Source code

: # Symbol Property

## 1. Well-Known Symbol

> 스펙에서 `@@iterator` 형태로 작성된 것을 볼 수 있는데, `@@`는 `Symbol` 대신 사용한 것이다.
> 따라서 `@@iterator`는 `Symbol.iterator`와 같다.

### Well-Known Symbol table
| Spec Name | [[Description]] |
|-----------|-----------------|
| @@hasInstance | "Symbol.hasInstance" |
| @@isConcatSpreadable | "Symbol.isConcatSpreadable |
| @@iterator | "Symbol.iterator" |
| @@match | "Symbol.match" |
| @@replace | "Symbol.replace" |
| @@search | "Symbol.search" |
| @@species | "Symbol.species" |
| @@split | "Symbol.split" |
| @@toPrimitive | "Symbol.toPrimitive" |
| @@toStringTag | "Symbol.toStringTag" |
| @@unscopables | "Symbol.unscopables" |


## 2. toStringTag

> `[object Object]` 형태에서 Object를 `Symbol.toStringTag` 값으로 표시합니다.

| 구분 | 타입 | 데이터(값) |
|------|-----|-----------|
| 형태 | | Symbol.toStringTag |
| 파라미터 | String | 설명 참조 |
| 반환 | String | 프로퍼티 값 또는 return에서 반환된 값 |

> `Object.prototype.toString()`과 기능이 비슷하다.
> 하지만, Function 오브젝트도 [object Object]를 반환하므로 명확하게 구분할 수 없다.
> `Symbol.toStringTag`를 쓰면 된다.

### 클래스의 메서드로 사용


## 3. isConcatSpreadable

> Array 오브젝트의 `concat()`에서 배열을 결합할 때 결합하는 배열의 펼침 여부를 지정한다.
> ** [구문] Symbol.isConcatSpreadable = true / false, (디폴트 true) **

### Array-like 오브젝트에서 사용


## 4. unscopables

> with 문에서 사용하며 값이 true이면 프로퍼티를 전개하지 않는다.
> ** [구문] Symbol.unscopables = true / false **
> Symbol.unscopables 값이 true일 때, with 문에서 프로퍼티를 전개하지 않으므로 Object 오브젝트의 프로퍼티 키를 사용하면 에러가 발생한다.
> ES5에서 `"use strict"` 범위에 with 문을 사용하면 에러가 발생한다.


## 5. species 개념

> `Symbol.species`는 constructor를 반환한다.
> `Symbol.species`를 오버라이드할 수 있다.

******************************

▶ [About this exercise] Write the records again exactly as they stand.

▶ [Exercise result]
Source code

: # Symbol Property

## 1. Well-Known Symbol

> 스펙에서 `@@iterator` 형태로 작성된 것을 볼 수 있는데, `@@`는 `Symbol` 대신 사용한 것이다.
> 따라서 `@@iterator`는 `Symbol.iterator`와 같다.

### Well-Known Symbol table
| Spec Name | [[Description]] |
|-----------|-----------------|
| @@hasInstance | "Symbol.hasInstance" |
| @@isConcatSpreadable | "Symbol.isConcatSpreadable |
| @@iterator | "Symbol.iterator" |
| @@match | "Symbol.match" |
| @@replace | "Symbol.replace" |
| @@search | "Symbol.search" |
| @@species | "Symbol.species" |
| @@split | "Symbol.split" |
| @@toPrimitive | "Symbol.toPrimitive" |
| @@toStringTag | "Symbol.toStringTag" |
| @@unscopables | "Symbol.unscopables" |


## 2. toStringTag

> `[object Object]` 형태에서 Object를 `Symbol.toStringTag` 값으로 표시합니다.

| 구분 | 타입 | 데이터(값) |
|------|-----|-----------|
| 형태 | | Symbol.toStringTag |
| 파라미터 | String | 설명 참조 |
| 반환 | String | 프로퍼티 값 또는 return에서 반환된 값 |

> `Object.prototype.toString()`과 기능이 비슷하다.
> 하지만, Function 오브젝트도 [object Object]를 반환하므로 명확하게 구분할 수 없다.
> `Symbol.toStringTag`를 쓰면 된다.

### 클래스의 메서드로 사용


## 3. isConcatSpreadable

> Array 오브젝트의 `concat()`에서 배열을 결합할 때 결합하는 배열의 펼침 여부를 지정한다.
> ** [구문] Symbol.isConcatSpreadable = true / false, (디폴트 true) **

### Array-like 오브젝트에서 사용


## 4. unscopables

> with 문에서 사용하며 값이 true이면 프로퍼티를 전개하지 않는다.
> ** [구문] Symbol.unscopables = true / false **
> Symbol.unscopables 값이 true일 때, with 문에서 프로퍼티를 전개하지 않으므로 Object 오브젝트의 프로퍼티 키를 사용하면 에러가 발생한다.
> ES5에서 `"use strict"` 범위에 with 문을 사용하면 에러가 발생한다.


## 5. species 개념

> `Symbol.species`는 constructor를 반환한다.
> `Symbol.species`를 오버라이드할 수 있다.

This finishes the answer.